A damning report by safety experts has revealed that staff at Britain’s most important nuclear site did “not have the level of capability required to respond to nuclear emergencies effectively”.

In response to a freedom of information request, the Office for Nuclear Regulation (ONR), an arm of the Health and Safety Executive (HSE), said errors by senior fire officers in a preparedness exercise at Sellafield “could have led to delays in responding to the nuclear emergency and a prolonged release of radioactive material off-site”.

The criticism is revealed at a critical time for the nuclear industry, which is trying to build public confidence after the crisis at the Fukushima nuclear plant while drawing up plans to construct a new generation of atomic power stations in Britain.

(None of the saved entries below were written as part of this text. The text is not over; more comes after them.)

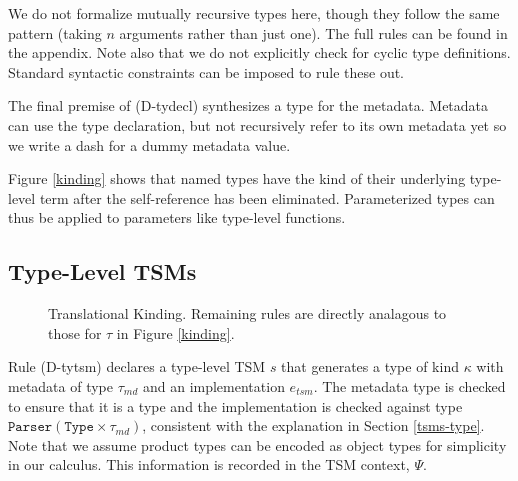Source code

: \documentclass{sig-alternate}
\newcommand{\flyingbox}[1]{\fbox{{#1}}}
\newcommand{\mycaption}[1]{\vspace{-4px}\caption{#1}\vspace{-2px}}
\begin{document}
We do not formalize mutually recursive types here, though they follow the same pattern (taking $n$ arguments rather than just one). The full rules can be found in the appendix. Note also that we do not explicitly check for cyclic type definitions. Standard syntactic constraints can be imposed to rule these out. 

The final premise of (D-tydecl) synthesizes a type for the metadata. Metadata can use  the type declaration, but not recursively refer to its own metadata yet so we write a dash for a dummy metadata value.

Figure \ref{kinding} shows that named types have the kind of their underlying type-level term after the self-reference has been eliminated. Parameterized types can thus be applied to parameters like type-level functions.

\subsection{Type-Level TSMs}

\begin{figure}[t]
\flyingbox{$\Delta;\Delta\vdash_{\Theta}\hat{\tau}\rightsquigarrow \tau::\kappa$}
\vspace{-6px}
\begin{center}

\noLine
\BIC{}
\DP
\end{center}
\begin{center}

\DP
\end{center}
\mycaption{Translational Kinding. Remaining rules are directly analagous to those for $\tau$ in Figure \ref{kinding}.}
\label{tr-kinding}
\end{figure}
Rule (D-tytsm) declares a type-level TSM $s$ that generates a type of kind $\kappa$ with metadata of type $\tau_{md}$ and an implementation $e_{tsm}$. The metadata type is checked to ensure that it is a type and the implementation is checked against type $\mathtt{Parser}(\mathtt{Type} \times \tau_{md})$, consistent with the explanation in Section \ref{tsms-type}. Note that we assume product types can be encoded as object types for simplicity in our calculus. This information is recorded in the TSM context, $\Psi$.
\end{document}
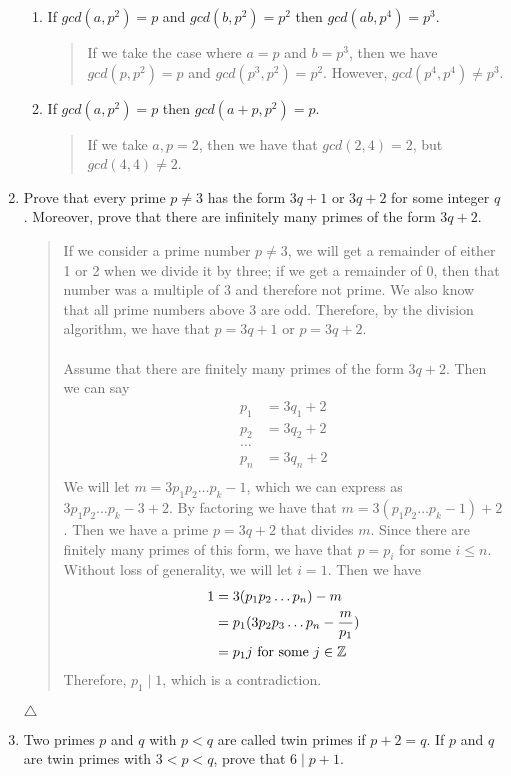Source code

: \documentclass{hw}
\begin{document}
\begin{enumerate}
\begin{enumerate}
\item If $gcd(a, p^2) = p$ and $gcd(b, p^2) = p^2$ then $gcd(ab, p^4) = p^3$.
\begin{quote}
If we take the case where $a=p$ and $b=p^3$, then we have $gcd(p, p^2) = p$ and $gcd(p^3, p^2) = p^2$.
However, $gcd(p^4, p^4) \neq p^3$.
\end{quote}

\item If $gcd(a,p^2)=p$ then $gcd(a+p,p^2)=p$.
\begin{quote}
If we take $a,p=2$, then we have that $gcd(2,4)=2$, but $gcd(4,4)\neq 2$.
\end{quote}
\end{enumerate}



\item Prove that every prime $p\neq 3$ has the form $3q + 1$ or $3q + 2$ for some integer $q$. Moreover,
prove that there are infinitely many primes of the form $3q + 2$.
\begin{quote}
If we consider a prime number $p\neq 3$, we will get a remainder of either 1 or 2 when we divide it by
three; if we get a remainder of 0, then that number was a multiple of 3 and therefore not prime. We
also know that all prime numbers above 3 are odd. Therefore, by the division algorithm, we have that
$p=3q+1$ or $p=3q+2$.\\\\
Assume that there are finitely many primes of the form $3q + 2$. Then we can say
\begin{align*}
p_1 &= 3q_1 + 2\\
p_2 &= 3q_2 + 2\\
\dots& \\
p_n &= 3q_n + 2\\
\end{align*}
We will let $m = 3p_1p_2\dots p_k-1$, which we can express as $3p_1p_2\dots p_k-3+2$. By factoring
we have that $m=3(p_1p_2\dots p_k-1)+2$. Then we have a prime $p = 3q+2$ that divides $m$. Since there
are finitely many primes of this form, we have that $p=p_i$ for some $i \leq n$. Without loss of
generality, we will let $i=1$. Then we have
\begin{align*}
1 &= 3(p_1p_2\dots p_n)-m\\
&= p_1(3p_2p_3\dots p_n - {m\over p_1})\\
&= p_1j\text{ for some } j\in\mathbb{Z}
\end{align*}
Therefore, $p_1\mid1$, which is a contradiction.
\end{quote}
$\triangle$



\item Two primes $p$ and $q$ with $p<q$ are called twin primes if $p+2=q$. If $p$ and $q$ are twin primes
with $3 < p < q$, prove that $6 \mid p + 1$.
\begin{quote}

\end{quote}
\end{enumerate}
\end{document}
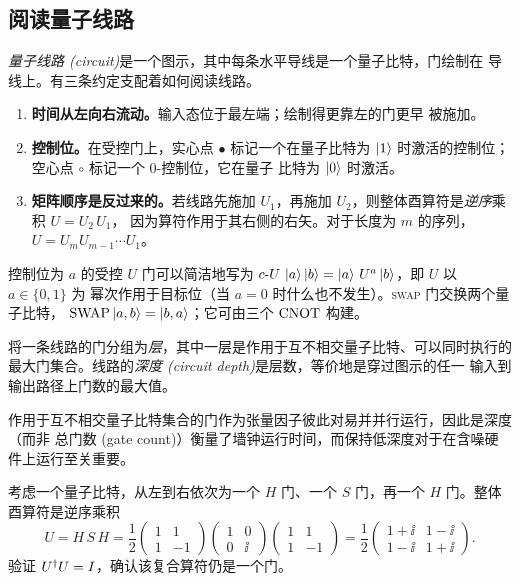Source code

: \subsection{阅读量子线路}

\emph{量子线路 (circuit)}是一个图示，其中每条水平导线是一个量子比特，门绘制在
导线上。有三条约定支配着如何阅读线路。
\begin{enumerate}[label=(\arabic*)]
  \item \textbf{时间从左向右流动。}输入态位于最左端；绘制得更靠左的门更早
        被施加。
  \item \textbf{控制位。}在受控门上，实心点 $\bullet$ 标记一个在量子比特为
        $\ket{1}$ 时激活的控制位；空心点 $\circ$ 标记一个 $0$-控制位，它在量子
        比特为 $\ket{0}$ 时激活。
  \item \textbf{矩阵顺序是反过来的。}若线路先施加 $U_{1}$，再施加
        $U_{2}$，则整体酉算符是\emph{逆序}乘积 $U=U_{2}\,U_{1}$，
        因为算符作用于其右侧的右矢。对于长度为 $m$ 的序列，
        $U=U_{m}U_{m-1}\cdots U_{1}$。
\end{enumerate}

控制位为 $a$ 的受控 $U$ 门可以简洁地写为
$c\text{-}U\,\ket{a}\ket{b}=\ket{a}\,U^{a}\ket{b}$，即 $U$ 以 $a\in\{0,1\}$ 为
幂次作用于目标位（当 $a=0$ 时什么也不发生）。\textsc{swap} 门交换两个量子比特，
$\mathrm{SWAP}\ket{a,b}=\ket{b,a}$；它可由三个 $\CNOT$ 构建。

\begin{definition}[线路深度]\label{def:lec01-depth}
将一条线路的门分组为\emph{层}，其中一层是作用于互不相交量子比特、可以同时执行的
最大门集合。线路的\emph{深度 (circuit depth)}是层数，等价地是穿过图示的任一
输入到输出路径上门数的最大值。
\end{definition}

作用于互不相交量子比特集合的门作为张量因子彼此对易并并行运行，因此是深度（而非
总门数 (gate count)）衡量了墙钟运行时间，而保持低深度对于在含噪硬件上运行至关重要。

\begin{example}[将小线路的酉算符写为逆序乘积]
考虑一个量子比特，从左到右依次为一个 $H$ 门、一个 $S$ 门，再一个 $H$ 门。整体
酉算符是逆序乘积
\[
  U = H\,S\,H
    = \frac{1}{2}\begin{pmatrix}1&1\\1&-1\end{pmatrix}
      \begin{pmatrix}1&0\\0&\ii\end{pmatrix}
      \begin{pmatrix}1&1\\1&-1\end{pmatrix}
    = \frac{1}{2}\begin{pmatrix}1+\ii&1-\ii\\1-\ii&1+\ii\end{pmatrix}.
\]
验证 $U\dg U=I$，确认该复合算符仍是一个门。
\end{example}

It is also an embarrassment to Nuclear Management Partners, the private sector consortium which runs Sellafield and is part-owned by Areva, the French engineering company that has prepared the design for a proposed reactor at Hinkley Point in Somerset.

The initial report from the ONR led to an improvement notice being issued to the Cumbrian site, ordering it to improve its training and wider preparedness to deal with emergencies.

Two HSE fire specialists had watched a safety exercise in December 2011 which tested the Sellafield fire and rescue service’s ability to search for two people after a fictional accident that led to the spillage of radioactive liquid and an aerial release of radioactivity. Although the exercise presented “simple scenarios under ideal conditions”, the service’s “resources were stretched” and “there were insufficient numbers of firefighters to achieve the objectives”, according to the HSE report.